MORTA QUE MATA
(CONTO MEIO PLAGIADO E MEIO ORIGINAL)
Um dia em que o Barreto, acabado o expediente, palestrava com
alguns dos seus colegas de repartição, queixou-se da mesquinhez dos ordenados.
- Ora! Tu nada sofres! Acudiu um dos colegas, com um sorriso
impertinente.
- Nada sofro?! Ora esta! Por quê?!.
- Porque és rico!
- Rico, eu?!...
- Naturalmente. Se não fosses rico, tua mulher não poderia andar
coberta de brilhantes!
O Barreto soltou uma gargalhada.
- Ah, meu amigo, os brilhantes de minha mulher são falsos, são
baratinhos, não valem nada!
- Não parece.
- Não parece, mas são. Minha
mulher é de uma economia feroz, e
tudo quanto economiza emprega em toilettes
e jóias... mas que jóias!... Falsas, falsas como Judas... Já lhe
tenho dito um milhão de vezes que se
deixe disso; que não use jóias uma vez
que não pode usá-las verdadeiras; que ela somente a si mesma se ilude,
tornando-se ridícula aos olhos do mundo; mas não há meio: aquilo é mania! Tirem
tudo, tudo à Francina, mas deixem-lhe as suas jóias de pechisbeque!...

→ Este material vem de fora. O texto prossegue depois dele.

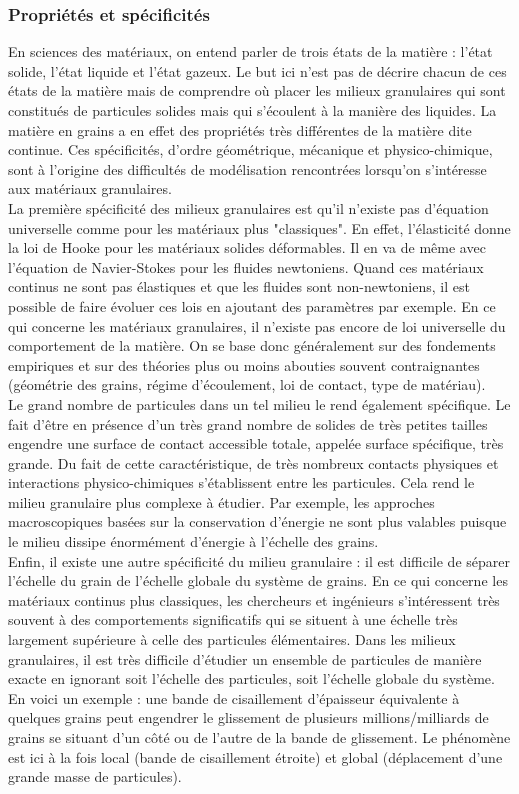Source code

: 		\subsubsection{Propriétés et spécificités}
			En sciences des matériaux, on entend parler de trois états de la matière : l'état solide, l'état liquide et l'état gazeux. Le but ici n'est pas de décrire chacun de ces états de la matière mais de comprendre où placer les milieux granulaires qui sont constitués de particules solides mais qui s'écoulent à la manière des liquides. La matière en grains a en effet des propriétés très différentes de la matière dite continue. Ces spécificités, d'ordre géométrique, mécanique et physico-chimique, sont à l'origine des difficultés de modélisation rencontrées lorsqu'on s'intéresse aux matériaux granulaires.
			\\La première spécificité des milieux granulaires est qu'il n'existe pas d'équation universelle comme pour les matériaux plus "classiques". En effet, l'élasticité donne la loi de Hooke pour les matériaux solides déformables. Il en va de même avec l'équation de Navier-Stokes pour les fluides newtoniens. Quand ces matériaux continus ne sont pas élastiques et que les fluides sont non-newtoniens, il est possible de faire évoluer ces lois en ajoutant des paramètres par exemple. En ce qui concerne les matériaux granulaires, il n'existe pas encore de loi universelle du comportement de la matière. On se base donc généralement sur des fondements empiriques et sur des théories plus ou moins abouties souvent contraignantes (géométrie des grains, régime d'écoulement, loi de contact, type de matériau).
			\\Le grand nombre de particules dans un tel milieu le rend également spécifique. Le fait d'être en présence d'un très grand nombre de solides de très petites tailles engendre une surface de contact accessible totale, appelée surface spécifique, très grande. Du fait de cette caractéristique, de très nombreux contacts physiques et interactions physico-chimiques s'établissent entre les particules. Cela rend le milieu granulaire plus complexe à étudier. Par exemple, les approches macroscopiques basées sur la conservation d'énergie ne sont plus valables puisque le milieu dissipe énormément d'énergie à l'échelle des grains.
			\\Enfin, il existe une autre spécificité du milieu granulaire : il est difficile de séparer l'échelle du grain de l'échelle globale du système de grains. En ce qui concerne les matériaux continus plus classiques, les chercheurs et ingénieurs s'intéressent très souvent à des comportements significatifs qui se situent à une échelle très largement supérieure à celle des particules élémentaires. Dans les milieux granulaires, il est très difficile d'étudier un ensemble de particules de manière exacte en ignorant soit l'échelle des particules, soit l'échelle globale du système. En voici un exemple : une bande de cisaillement d'épaisseur équivalente à quelques grains peut engendrer le glissement de plusieurs millions/milliards de grains se situant d'un côté ou de l'autre de la bande de glissement. Le phénomène est ici à la fois local (bande de cisaillement étroite) et global (déplacement d'une grande masse de particules).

Realmente assim essa Francina, de vez em quando, mostrava ao
marido um par de bichas de brilhantes
ou um colar
de pérolas, que
produziam o mais
deslumbrante efeito, mas
não passavam de jóias de teatro, compradas com os vinténs que ela
poupava nas despesas da copa.
Barreto, que fora sempre um pobretão, nada entendia de pedras
finas e por isso achava que as de sua mulher, apesar de falsas, eram bonitas;
mas, no íntimo, ele envergonhava-se daquela fulgurante exibição no pescoço, nos
braços, nos dedos e nas orelhas de Francina.
- Os que sabem que essas jóias são falsas, pensava ele, hão de me
achar ridículo; os que as supõem verdadeiras poderão fazer de mim um juízo
ainda mais desagradável. Toda a gente sabe
quanto ganho: os
meus vencimentos figuram
na coleção de
leis, na tabela
anexa ao regulamento da minha
repartição...
O Barreto pensava bem; mas a sua debilidade moral não permitia que
ele contrariasse Francina. Um dia o fracalhão percebeu - com que alegria! - que
ela estava no seu estado interessante.
Eram casados havia
oito anos e
só agora se
lembrava o céu
de abençoar a
sua união, mandando-lhes um
filho! Ele esperava
que os cuidados maternos
modificassem o que
sua mulher tinha de ridícula e vaidosa.
Mas as suas
esperanças foram cruelmente
frustradas pela fatalidade:
a criança, extraída
a ferros, nasceu morta, e Francina morreu de eclampsia.
O Barreto sentiu tanto, tanto, que quase morreu também.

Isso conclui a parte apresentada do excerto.